» What you should do: What is the number of lines in the entries that contain the word "john"? Reply with that number only.

───── Listed records ─────

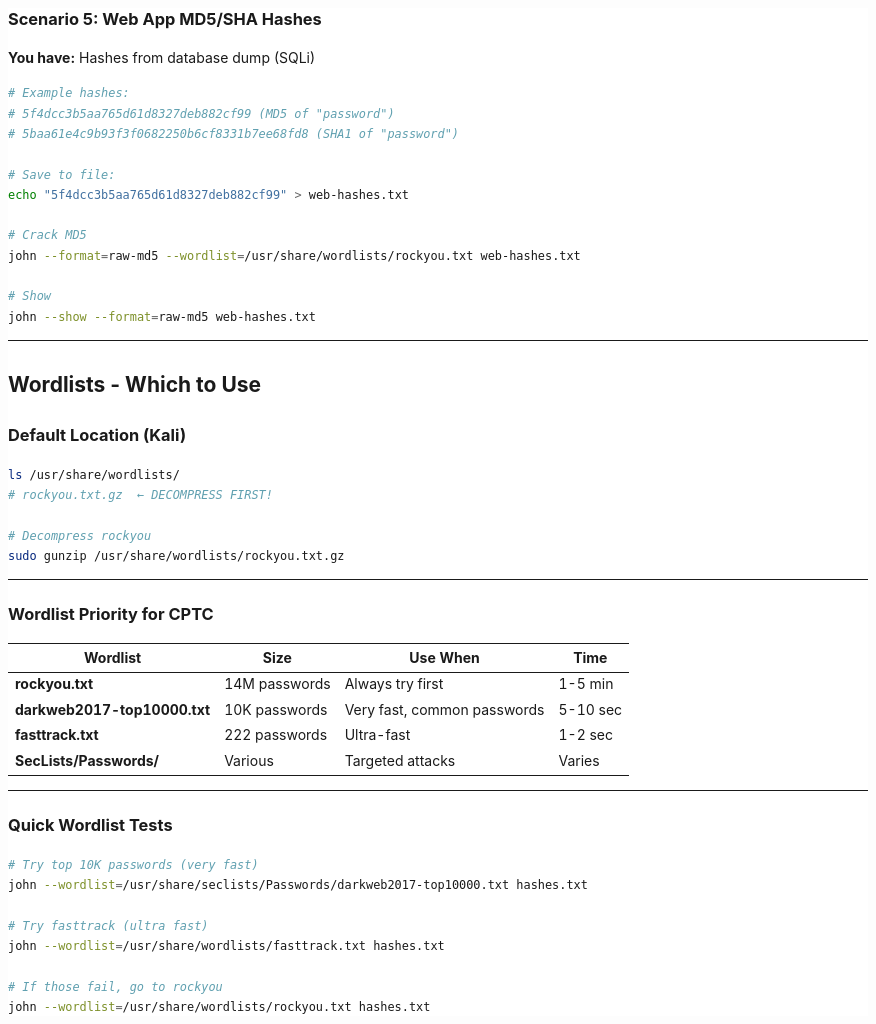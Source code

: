 
### Scenario 5: Web App MD5/SHA Hashes

**You have:** Hashes from database dump (SQLi)

```bash
# Example hashes:
# 5f4dcc3b5aa765d61d8327deb882cf99 (MD5 of "password")
# 5baa61e4c9b93f3f0682250b6cf8331b7ee68fd8 (SHA1 of "password")

# Save to file:
echo "5f4dcc3b5aa765d61d8327deb882cf99" > web-hashes.txt

# Crack MD5
john --format=raw-md5 --wordlist=/usr/share/wordlists/rockyou.txt web-hashes.txt

# Show
john --show --format=raw-md5 web-hashes.txt
```

---

## Wordlists - Which to Use

### Default Location (Kali)

```bash
ls /usr/share/wordlists/
# rockyou.txt.gz  ← DECOMPRESS FIRST!

# Decompress rockyou
sudo gunzip /usr/share/wordlists/rockyou.txt.gz
```

---

### Wordlist Priority for CPTC

| Wordlist | Size | Use When | Time |
|----------|------|----------|------|
| **rockyou.txt** | 14M passwords | Always try first | 1-5 min |
| **darkweb2017-top10000.txt** | 10K passwords | Very fast, common passwords | 5-10 sec |
| **fasttrack.txt** | 222 passwords | Ultra-fast | 1-2 sec |
| **SecLists/Passwords/** | Various | Targeted attacks | Varies |

---

### Quick Wordlist Tests

```bash
# Try top 10K passwords (very fast)
john --wordlist=/usr/share/seclists/Passwords/darkweb2017-top10000.txt hashes.txt

# Try fasttrack (ultra fast)
john --wordlist=/usr/share/wordlists/fasttrack.txt hashes.txt

# If those fail, go to rockyou
john --wordlist=/usr/share/wordlists/rockyou.txt hashes.txt
```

─────

» Worked solution: 5